ICASSP 2021 Part 1

This week ICASSP 2021 starts online. A bit late time for a year and everyone already looked on the publications. Many papers are already on Arxiv for some time, some not. Still, an interesting spot of the recent research.

ICASSP is not purely about speech, it also shares significant part of papers about standard signal processing, all those MIMO algorithms and also covers a lot of machine learning theory. That makes it even more interesting than Interspeech due to inter-disciplinary connections. Many papers from Google, Apple, Amazon which I find interesting. Many many many papers from Google.

Transformers seem to give great decoding results but they are pretty slow to train and slow to decode. They seem to use the context effectively but one needs a lot of compute. One approach is to apply them as a rescoring pass on top of quick decoding result. Another one is to restrict attention. Several papers talk about that for example

Capturing Multi-Resolution Context by Dilated Self-Attention Niko Moritz; Takaaki Hori; Jonathan Le Roux


Focus on the Present: A Regularization Method for the ASR Source-Target Attention Layer Nanxin Chen; Piotr Żelasko; Jesús Villalba; Najim Dehak

It is a long story also going on in NLP. Big Bird, Longformer, Reformer, Compressive Transformer and so on. I suspect the search for a proper approach will last for many years ahead

Due to speed constrains many paper combine computations from various network and try to effectively reuse context. Its a productive work where you can invent many many possible combinations.

Grapheme/Phoneme/Wordpiece battle still going on. Hybrid systems still have a point. Convolutional Dropout and Wordpiece Augmentation for End-to-End Speech Recognition Hainan Xu, Yinghui Huang, Yun Zhu, Kartik Audhkhasi, Bhuvana Ramabhadran proper wordpiece split is important, convolutional dropout is interesting by itself


Tiny Transducer: A Highly-Efficient Speech Recognition Model on Edge Devices (phoneme based) Yuekai Zhang; Sining Sun; Long Ma


Phoneme Based Neural Transducer for Large Vocabulary Speech Recognition Wei Zhou; Simon Berger; Ralf Schlüter; Hermann Ney

A whole section (actually, two sections) on speech-to-intent models that ignore transcrpitions. Many good points, but I suspect there are drawbacks too: DO as I Mean, Not as I Say: Sequence Loss Training for Spoken Language Understanding Milind Rao; Pranav Dheram; Gautam Tiwari; Anirudh Raju; Jasha Droppo; Ariya Rastrow; Andreas Stolcke

Several papers on OOV problems:

Using Synthetic Audio to Improve the Recognition of Out-of-Vocabulary Words in End-to-End Asr Systems Xianrui Zheng; Yulan Liu; Deniz Gunceler; Daniel Willett


A Comparison of Methods for OOV-Word Recognition on a New Public Dataset Rudolf A. Braun; Srikanth Madikeri; Petr Motlicek

Google admitted that convolution should go first in Conformer. They seriously insisted it should be the other way around before. Was it desinformation? A Better and Faster end-to-end Model for Streaming ASR Bo Li; Anmol Gulati; Jiahui Yu; Tara N. Sainath; Chung-Cheng Chiu; Arun Narayanan; Shuo-Yiin Chang et al.

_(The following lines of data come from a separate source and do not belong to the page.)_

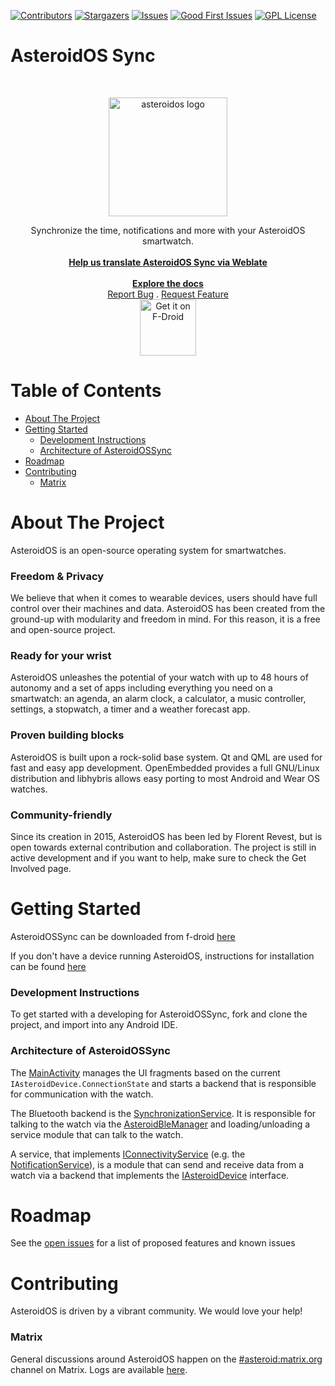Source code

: [![Contributors][contributors-shield]][contributors-url]
[![Stargazers][stars-shield]][stars-url]
[![Issues][issues-shield]][issues-url]
[![Good First Issues][good-first-issue-shield]][good-first-issue-url]
[![GPL License][license-shield]][license-url]

AsteroidOS Sync
 ===============
<br />
<p align="center">
<a href = "https://asteroidos.org/">
<img alt="asteroidos logo" width="190" src="https://asteroidos.org/public/img/logo.png">
</a>
</div>

  <p align="center">
    Synchronize the time, notifications and more with your AsteroidOS smartwatch.
    <br />
    <br />
    <a href = "https://hosted.weblate.org/projects/asteroidos/sync/">
        <strong>Help us translate AsteroidOS Sync via Weblate </strong>
    </a>
    <br />
    <br />
        <a href="https://asteroidos.org/wiki/documentation/"><strong>Explore the docs </strong></a>
    <br />
    <a href="https://github.com/AsteroidOS/AsteroidOSSync/issues">Report Bug</a>
    .
    <a href="https://github.com/AsteroidOS/AsteroidOSSync/issues?q=is%3Aissue+is%3Aopen+label%3Aenhancement">Request Feature</a>
    <br />
    <a href="https://f-droid.org/packages/org.asteroidos.sync/" target="_blank">
    <img src="https://fdroid.gitlab.io/artwork/badge/get-it-on.png" alt="Get it on F-Droid" height="90"/></a>
   </p>
</p>

# Table of Contents 
* [About The Project](#about-the-project) 
* [Getting Started](#getting-started)
  * [Development Instructions](#development-instructions)
  * [Architecture of AsteroidOSSync](#architecture-of-asteroidossync) 
* [Roadmap](#roadmap)
* [Contributing](#contributing)
  * [Matrix](#matrix)

# About The Project 

AsteroidOS is an open-source operating system for smartwatches.

### Freedom & Privacy

We believe that when it comes to wearable devices, users should have full control over their machines and data. AsteroidOS has been created from the ground-up with modularity and freedom in mind. For this reason, it is a free and open-source project.

### Ready for your wrist

AsteroidOS unleashes the potential of your watch with up to 48 hours of autonomy and a set of apps including everything you need on a smartwatch: an agenda, an alarm clock, a calculator, a music controller, settings, a stopwatch, a timer and a weather forecast app.

### Proven building blocks

AsteroidOS is built upon a rock-solid base system. Qt and QML are used for fast and easy app development. OpenEmbedded provides a full GNU/Linux distribution and libhybris allows easy porting to most Android and Wear OS watches.

### Community-friendly

Since its creation in 2015, AsteroidOS has been led by Florent Revest, but is open towards external contribution and collaboration. The project is still in active development and if you want to help, make sure to check the Get Involved page.

# Getting Started 

AsteroidOSSync can be downloaded from f-droid [here](https://f-droid.org/packages/org.asteroidos.sync/) 

If you don't have a device running AsteroidOS, instructions for installation can be found [here](https://asteroidos.org/install/) 

### Development Instructions 

To get started with a developing for AsteroidOSSync, fork and clone the project, and import into any Android IDE. 

### Architecture of AsteroidOSSync

The [MainActivity](./app/src/main/java/org/asteroidos/sync/MainActivity.java) manages the UI fragments based on the current `IAsteroidDevice.ConnectionState` and starts a backend that is responsible for communication with the watch.

The Bluetooth backend is the [SynchronizationService](./app/src/main/java/org/asteroidos/sync/services/SynchronizationService.java). It is  responsible for talking to the watch via the [AsteroidBleManager](./app/src/main/java/org/asteroidos/sync/asteroid/AsteroidBleManager.java) and loading/unloading a service module that can talk to the watch.

A service, that implements [IConnectivityService](./app/src/main/java/org/asteroidos/sync/connectivity/IConnectivityService.java) (e.g. the [NotificationService](./app/src/main/java/org/asteroidos/sync/connectivity/NotificationService.java)), is a module that can send and receive data from a watch via a backend that implements the [IAsteroidDevice](./app/src/main/java/org/asteroidos/sync/asteroid/IAsteroidDevice.java) interface.

# Roadmap

See the [open issues](https://github.com/AsteroidOS/AsteroidOSSync/issues) for a list of proposed features and known issues 

# Contributing

AsteroidOS is driven by a vibrant community. We would love your help!

### Matrix

General discussions around AsteroidOS happen on the [#asteroid:matrix.org](https://matrix.to/#/#asteroid:matrix.org) channel on Matrix. Logs are available [here](https://log.asteroidos.org/).


[contributors-shield]: https://img.shields.io/github/contributors/AsteroidOS/AsteroidOSSync.svg?style=flat-square
[contributors-url]: https://github.com/AsteroidOS/AsteroidOSSync/graphs/contributors

[forks-shield]: https://img.shields.io/github/forks/AsteroidOS/AsteroidOSSync.svg?style=flat-square
[forks-url]: https://github.com/microsoft/AsteroidOS/AsteroidOSSync/members

[stars-shield]: https://img.shields.io/github/stars/AsteroidOS/AsteroidOSSync.svg?style=flat-square
[stars-url]: https://github.com/AsteroidOS/AsteroidOSSync/stargazers

[issues-shield]: https://img.shields.io/github/issues/AsteroidOS/AsteroidOSSync.svg?style=flat-square
[issues-url]: https://github.com/AsteroidOS/AsteroidOSSync/issues

[good-first-issue-shield]: https://img.shields.io/github/issues/AsteroidOS/AsteroidOSSync/good%20first%20issue?style=flat-square
[good-first-issue-url]: https://github.com/AsteroidOS/AsteroidOSSync/issues?q=is%3Aissue+is%3Aopen+label%3A%22good+first+issue%22

[license-shield]: https://img.shields.io/github/license/AsteroidOS/AsteroidOSSync.svg?style=flat-square
[license-url]: https://github.com/AsteroidOS/AsteroidOSSync/blob/master/LICENSE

Graphical tools for data anaysis are important in concept of life-long learning. Hopefully such tools will become more powerful and could enable efficient co-learnign between human and AI. This direction definitely worth attention.

Nemo Speech Data Explorer: Interactive Analysis Tool for Speech Datasets Authors Vitaly Lavrukhin, Evelina Bakhturina, Boris Ginsburg, NVIDIA

Many interesting ideas in federated learning. Mostly about proper information sharing between parties. Something to think about in concept of life-long learning too. Who will be the parties, how to connect them, what information are they willing to share. A paper from Google:

Training Speech Recognition Models with Federated Learning: A Quality/Cost Framework Dhruv Guliani; Françoise Beaufays; Giovanni Motta

A paper we covered on our channel already. The problem with TTS quality is that internal mel representation doesn’t describe voice in perfect sense, in particular it is not perfect for noisy parts. In speech coding long time ago people shifted from mel-based codecs to MELP codecs with mixed speech/noise exicitation. Same in TTS, until you generate noise sufficiently well you won’t see a great quality. A solution would be to avoid internal mel representation altogether like in the paper below. But I still hope that one can figure out a proper internal representation that will describe voice and noise and also can train easier.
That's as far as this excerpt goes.